======== SOURCE MATERIAL ========

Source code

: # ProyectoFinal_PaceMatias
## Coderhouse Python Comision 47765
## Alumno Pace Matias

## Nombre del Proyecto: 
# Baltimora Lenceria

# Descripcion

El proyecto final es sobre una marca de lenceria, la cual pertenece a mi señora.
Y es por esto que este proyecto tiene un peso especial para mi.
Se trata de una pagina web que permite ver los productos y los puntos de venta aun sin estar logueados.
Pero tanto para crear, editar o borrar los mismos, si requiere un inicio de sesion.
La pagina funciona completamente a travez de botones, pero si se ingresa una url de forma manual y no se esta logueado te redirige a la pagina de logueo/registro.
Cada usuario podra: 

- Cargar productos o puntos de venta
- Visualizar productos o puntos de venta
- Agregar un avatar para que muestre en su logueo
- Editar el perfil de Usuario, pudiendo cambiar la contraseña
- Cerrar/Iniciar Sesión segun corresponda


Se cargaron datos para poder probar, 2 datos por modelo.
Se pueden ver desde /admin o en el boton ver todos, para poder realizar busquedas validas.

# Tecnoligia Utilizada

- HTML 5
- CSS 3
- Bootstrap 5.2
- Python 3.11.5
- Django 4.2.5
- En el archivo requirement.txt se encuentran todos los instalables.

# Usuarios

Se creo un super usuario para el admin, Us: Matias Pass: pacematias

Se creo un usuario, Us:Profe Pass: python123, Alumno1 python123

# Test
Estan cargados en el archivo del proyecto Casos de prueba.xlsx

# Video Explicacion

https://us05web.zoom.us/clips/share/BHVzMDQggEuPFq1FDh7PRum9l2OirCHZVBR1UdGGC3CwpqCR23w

========

### WHAT TO PRODUCE
Scan the records for the string "puntos". Copy each line in which it appears.

### EXPECTED ANSWER
Se trata de una pagina web que permite ver los productos y los puntos de venta aun sin estar logueados.
- Cargar productos o puntos de venta
- Visualizar productos o puntos de venta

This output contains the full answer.